I have the poshest library job in town. There is no question about it. I love my tastefully decorated office, my view over a huge Victorian Gothic building, the sun pouring in through my graciously oversized windows. I love the vintage library images framed on my walls, and the carefully chosen WWII-era type-writer ads hanging on my bulletin board. I think I even love that my desk, bookcase, and credenza match. OK, no thinking, I do.
My job allows me to endlessly compile facts and figures, share them with other major libraries, and to travel about our system going to meetings. Now that most of you hate me, I'll go on.
But I long for the reference desk. Sometimes I am overwhelmed with internal reference questions, and just want the odd quote to research, or help someone figure out how much the blue book value is for their 1973 Chevy (I made that up, I have no idea if Chevy even made cars in 1973).
And because Lola gets what Lola wants, I find myself sitting behind a reference desk every now and again. Really. It's tremendous. I love it. And then they show up.
The unwashed masses.
They know when I am going to sit desk, despite the fact that I don't. They see my boyish grin, the proper dimples in my tie and cheeks. Like an arrow to a bullseye, they are my next customer.
Perhaps this explains why I usually go through one bottle of cologne a month. I apply to the wrists a little heavier than anywhere else.
"Why?", I'm sure you're asking. I am about to reveal a trick of the trade.

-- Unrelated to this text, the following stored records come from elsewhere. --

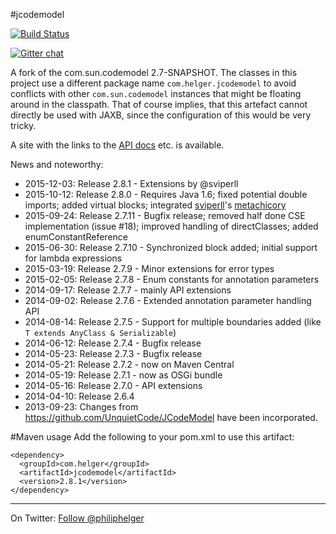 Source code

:#jcodemodel

[![Build Status](https://travis-ci.org/phax/jcodemodel.svg?branch=master)](https://travis-ci.org/phax/jcodemodel)

﻿[![Gitter chat](https://badges.gitter.im/phax/jcodemodel.svg)](https://gitter.im/phax/jcodemodel)

A fork of the com.sun.codemodel 2.7-SNAPSHOT.
The classes in this project use a different package name `com.helger.jcodemodel` to avoid conflicts 
with other `com.sun.codemodel` instances that might be floating around in the classpath.
That of course implies, that this artefact cannot directly be used with JAXB, since the configuration of 
this would be very tricky.

A site with the links to the [API docs](http://phax.github.io/jcodemodel/) etc. is available.

News and noteworthy:

* 2015-12-03: Release 2.8.1 - Extensions by @sviperll
* 2015-10-12: Release 2.8.0 - Requires Java 1.6; fixed potential double imports; added virtual blocks; integrated [sviperll](https://github.com/sviperll)'s [metachicory](https://github.com/sviperll/chicory/tree/master/metachicory)
* 2015-09-24: Release 2.7.11 - Bugfix release; removed half done CSE implementation (issue #18); improved handling of directClasses; added enumConstantReference
* 2015-06-30: Release 2.7.10 - Synchronized block added; initial support for lambda expressions
* 2015-03-19: Release 2.7.9 - Minor extensions for error types
* 2015-02-05: Release 2.7.8 - Enum constants for annotation parameters
* 2014-09-17: Release 2.7.7 - mainly API extensions
* 2014-09-02: Release 2.7.6 - Extended annotation parameter handling API
* 2014-08-14: Release 2.7.5 - Support for multiple boundaries added (like `T extends AnyClass & Serializable`)
* 2014-06-12: Release 2.7.4 - Bugfix release
* 2014-05-23: Release 2.7.3 - Bugfix release
* 2014-05-21: Release 2.7.2 - now on Maven Central
* 2014-05-19: Release 2.7.1 - now as OSGi bundle
* 2014-05-16: Release 2.7.0 - API extensions
* 2014-04-10: Release 2.6.4
* 2013-09-23: Changes from https://github.com/UnquietCode/JCodeModel have been incorporated.

#Maven usage
Add the following to your pom.xml to use this artifact:
```
<dependency>
  <groupId>com.helger</groupId>
  <artifactId>jcodemodel</artifactId>
  <version>2.8.1</version>
</dependency>
```

---

On Twitter: <a href="https://twitter.com/philiphelger">Follow @philiphelger</a>
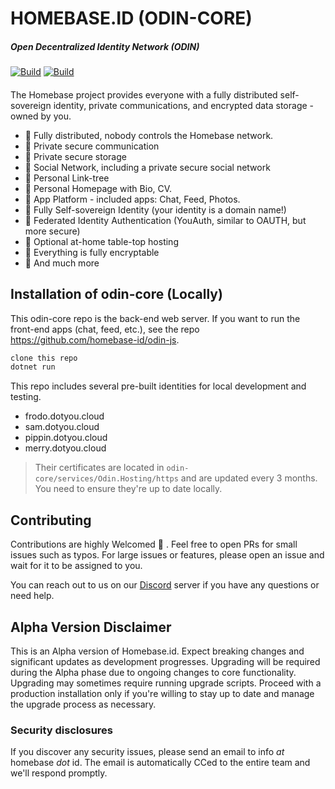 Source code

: # HOMEBASE.ID (ODIN-CORE)

##### Open Decentralized Identity Network (ODIN)

[![Build](https://github.com/homebase-id/odin-core/actions/workflows/host-build-and-test-main-debug.yml/badge.svg)](https://github.com/homebase-id/odin-core/actions/workflows/host-build-and-test-main-debug.yml)
[![Build](https://github.com/homebase-id/odin-core/actions/workflows/host-build-and-test-main-release.yml/badge.svg)](https://github.com/homebase-id/odin-core/actions/workflows/host-build-and-test-main-release.yml)

####

The Homebase project provides everyone with a fully distributed self-sovereign identity, private communications, and encrypted data storage - owned by you.

- 🚀 Fully distributed, nobody controls the Homebase network.
- 🚀 Private secure communication
- 🚀 Private secure storage
- 🚀 Social Network, including a private secure social network
- 🚀 Personal Link-tree
- 🚀 Personal Homepage with Bio, CV.
- 🚀 App Platform - included apps: Chat, Feed, Photos.
- 🚀 Fully Self-sovereign Identity (your identity is a domain name!)
- 🚀 Federated Identity Authentication (YouAuth, similar to OAUTH, but more secure)
- 🚀 Optional at-home table-top hosting
- 🚀 Everything is fully encryptable
- 🚀 And much more

## Installation of odin-core (Locally)

This odin-core repo is the back-end web server. If you want to run the front-end apps (chat, feed, etc.), see the repo https://github.com/homebase-id/odin-js.

```bash
clone this repo
dotnet run
```

This repo includes several pre-built identities for local development and testing.

- frodo.dotyou.cloud
- sam.dotyou.cloud
- pippin.dotyou.cloud
- merry.dotyou.cloud

> Their certificates are located in `odin-core/services/Odin.Hosting/https` and are updated every 3 months. You need to ensure they're up to date locally.

## Contributing

Contributions are highly Welcomed 💙 . Feel free to open PRs for small issues such as typos. For large issues or features, please open an issue and wait for it to be assigned to you.

You can reach out to us on our [Discord](https://id.homebase.id/links) server if you have any questions or need help.

## Alpha Version Disclaimer

This is an Alpha version of Homebase.id. Expect breaking changes and significant updates as development progresses. Upgrading will be required during the Alpha phase due to ongoing changes to core functionality. Upgrading may sometimes require running upgrade scripts. Proceed with a production installation only if you're willing to stay up to date and manage the upgrade process as necessary.

### Security disclosures

If you discover any security issues, please send an email to info *at* homebase *dot* id. The email is automatically CCed to the entire team and we'll respond promptly.
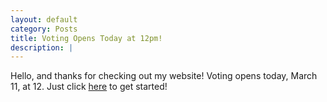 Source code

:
 ```yaml
---
layout: default
category: Posts
title: Voting Opens Today at 12pm!
description: |
---
```

Hello, and thanks for checking out my website! Voting opens today, March 11, at 12. Just click [here](https://vote.union.ic.ac.uk/) to get started!
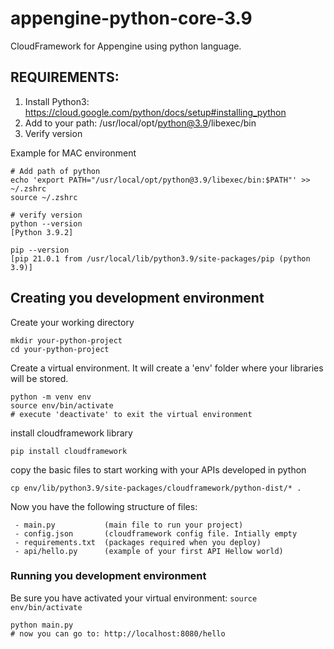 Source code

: # appengine-python-core-3.9

CloudFramework for Appengine using python language.

## REQUIREMENTS:

1. Install Python3: https://cloud.google.com/python/docs/setup#installing_python
2. Add to your path: /usr/local/opt/python@3.9/libexec/bin
3. Verify version

Example for MAC environment
```
# Add path of python
echo 'export PATH="/usr/local/opt/python@3.9/libexec/bin:$PATH"' >> ~/.zshrc
source ~/.zshrc

# verify version
python --version
[Python 3.9.2]

pip --version
[pip 21.0.1 from /usr/local/lib/python3.9/site-packages/pip (python 3.9)]
```

## Creating you development environment

Create your working directory
```
mkdir your-python-project
cd your-python-project
```

Create a virtual environment. It will create a 'env' folder where your libraries will be stored.
```
python -m venv env
source env/bin/activate
# execute 'deactivate' to exit the virtual environment
```

install cloudframework library
```
pip install cloudframework
```

copy the basic files to start working with your APIs developed in python
```
cp env/lib/python3.9/site-packages/cloudframework/python-dist/* .
```

Now you have the following structure of files:
```
 - main.py           (main file to run your project)
 - config.json       (cloudframework config file. Intially empty
 - requirements.txt  (packages required when you deploy)
 - api/hello.py      (example of your first API Hellow world)
```

### Running you development environment
Be sure you have activated your virtual environment: `source env/bin/activate`
```
python main.py
# now you can go to: http://localhost:8080/hello
```
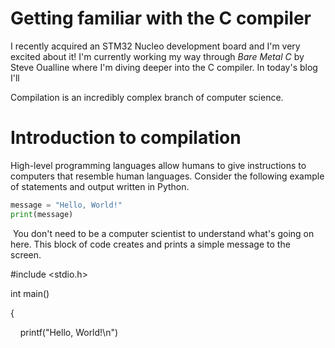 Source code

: # Getting familiar with the C compiler

I recently acquired an STM32 Nucleo development board and I'm very excited about it! I'm currently working my way through _Bare Metal C_ by Steve Oualline where I'm diving deeper into the C compiler. In today's blog I'll 

Compilation is an incredibly complex branch of computer science. 

# Introduction to compilation

High-level programming languages allow humans to give instructions to computers that resemble human languages. Consider the following example of statements and output written in Python.

```python
message = "Hello, World!"
print(message)
```

 You don't need to be a computer scientist to understand what's going on here. This block of code creates and prints a simple message to the screen. 

#include <stdio.h>

int main()

{

    printf("Hello, World!\n")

When you are at the desk, you can put one wrist near your face. The pleasant aroma of Happy for Men overtakes my olfactory, and I can look back up, unfathomed by the probable scents of urine, cigarette smoke, and fried food.
When walking the customer to the stacks (NEVER POINT), again you can scratch your nose with the back side of your knuckles... and again be taken away by the pleasant reminder of your own immaculate hygiene.
And also unlike my safe confines, I am often surrounded by fans waiting for answers. I have jokingly said I would ask them to que at the payphone, and call me, as my phone reference skills are impeccable.
Now that I have come off sounding like a complete and utterly pompous librarian, I wish to assure you it is not true. I like getting to see little kids smile. I make faces at them when their mother's aren't looking; I like making them laugh.
I like watching the creased brow of a little old woman grow even more furrowed when she smiles to thank me.
It is my time to people watch and remember why I wanted to and became a librarian. It is the people, the people, the people. We'd kinda sorta be outta work without them. True.
OK, everyone would be out of work if their were no people, but bear with me as I wax romantic.
But as I sit reference desk, suddenly I long for the solitude of my hand picked shade of khaki office. I want to walk across the freshly carpeted office, to our newly installed coffee bar (formerly known as the supply closet)and pour myself a cuppa. I want to reply to customer complaints from the comfort of my ergonomically correct chair. The grass looks so much greener....
And low and behold, the cycle starts again. Such is the life of an Administrative darling.
Moral of this blog:How can I help you?